Make an exact copy of all the records that follow, apart from the pictures.

Stored data entries
______________________________

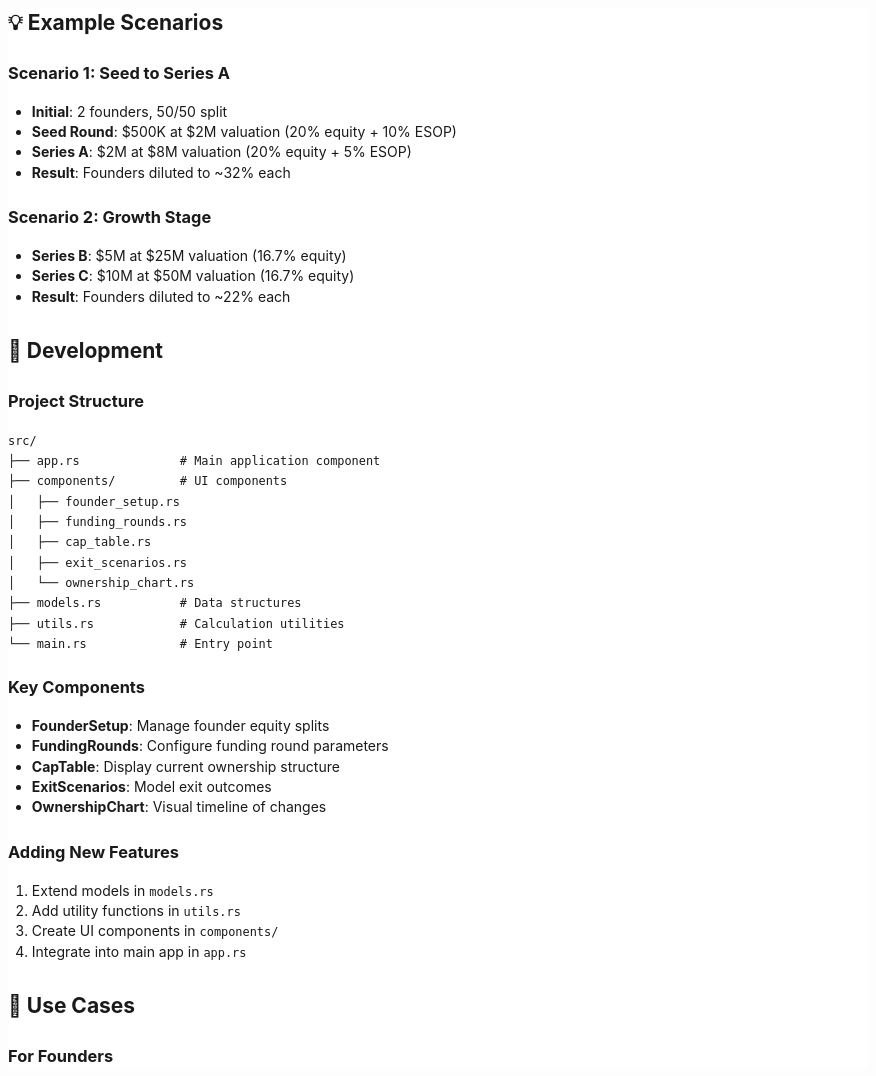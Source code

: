 ## 💡 Example Scenarios

### **Scenario 1: Seed to Series A**

- **Initial**: 2 founders, 50/50 split
- **Seed Round**: $500K at $2M valuation (20% equity + 10% ESOP)
- **Series A**: $2M at $8M valuation (20% equity + 5% ESOP)
- **Result**: Founders diluted to ~32% each

### **Scenario 2: Growth Stage**

- **Series B**: $5M at $25M valuation (16.7% equity)
- **Series C**: $10M at $50M valuation (16.7% equity)
- **Result**: Founders diluted to ~22% each

## 🔧 Development

### Project Structure

```
src/
├── app.rs              # Main application component
├── components/         # UI components
│   ├── founder_setup.rs
│   ├── funding_rounds.rs
│   ├── cap_table.rs
│   ├── exit_scenarios.rs
│   └── ownership_chart.rs
├── models.rs           # Data structures
├── utils.rs            # Calculation utilities
└── main.rs             # Entry point
```

### Key Components

- **FounderSetup**: Manage founder equity splits
- **FundingRounds**: Configure funding round parameters
- **CapTable**: Display current ownership structure
- **ExitScenarios**: Model exit outcomes
- **OwnershipChart**: Visual timeline of changes

### Adding New Features

1. Extend models in `models.rs`
2. Add utility functions in `utils.rs`
3. Create UI components in `components/`
4. Integrate into main app in `app.rs`

## 🎯 Use Cases

### **For Founders**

______________________________

### Response box
Source code

: ## 💡 Example Scenarios

### **Scenario 1: Seed to Series A**

- **Initial**: 2 founders, 50/50 split
- **Seed Round**: $500K at $2M valuation (20% equity + 10% ESOP)
- **Series A**: $2M at $8M valuation (20% equity + 5% ESOP)
- **Result**: Founders diluted to ~32% each

### **Scenario 2: Growth Stage**

- **Series B**: $5M at $25M valuation (16.7% equity)
- **Series C**: $10M at $50M valuation (16.7% equity)
- **Result**: Founders diluted to ~22% each

## 🔧 Development

### Project Structure

```
src/
├── app.rs              # Main application component
├── components/         # UI components
│   ├── founder_setup.rs
│   ├── funding_rounds.rs
│   ├── cap_table.rs
│   ├── exit_scenarios.rs
│   └── ownership_chart.rs
├── models.rs           # Data structures
├── utils.rs            # Calculation utilities
└── main.rs             # Entry point
```

### Key Components

- **FounderSetup**: Manage founder equity splits
- **FundingRounds**: Configure funding round parameters
- **CapTable**: Display current ownership structure
- **ExitScenarios**: Model exit outcomes
- **OwnershipChart**: Visual timeline of changes

### Adding New Features

1. Extend models in `models.rs`
2. Add utility functions in `utils.rs`
3. Create UI components in `components/`
4. Integrate into main app in `app.rs`

## 🎯 Use Cases

### **For Founders**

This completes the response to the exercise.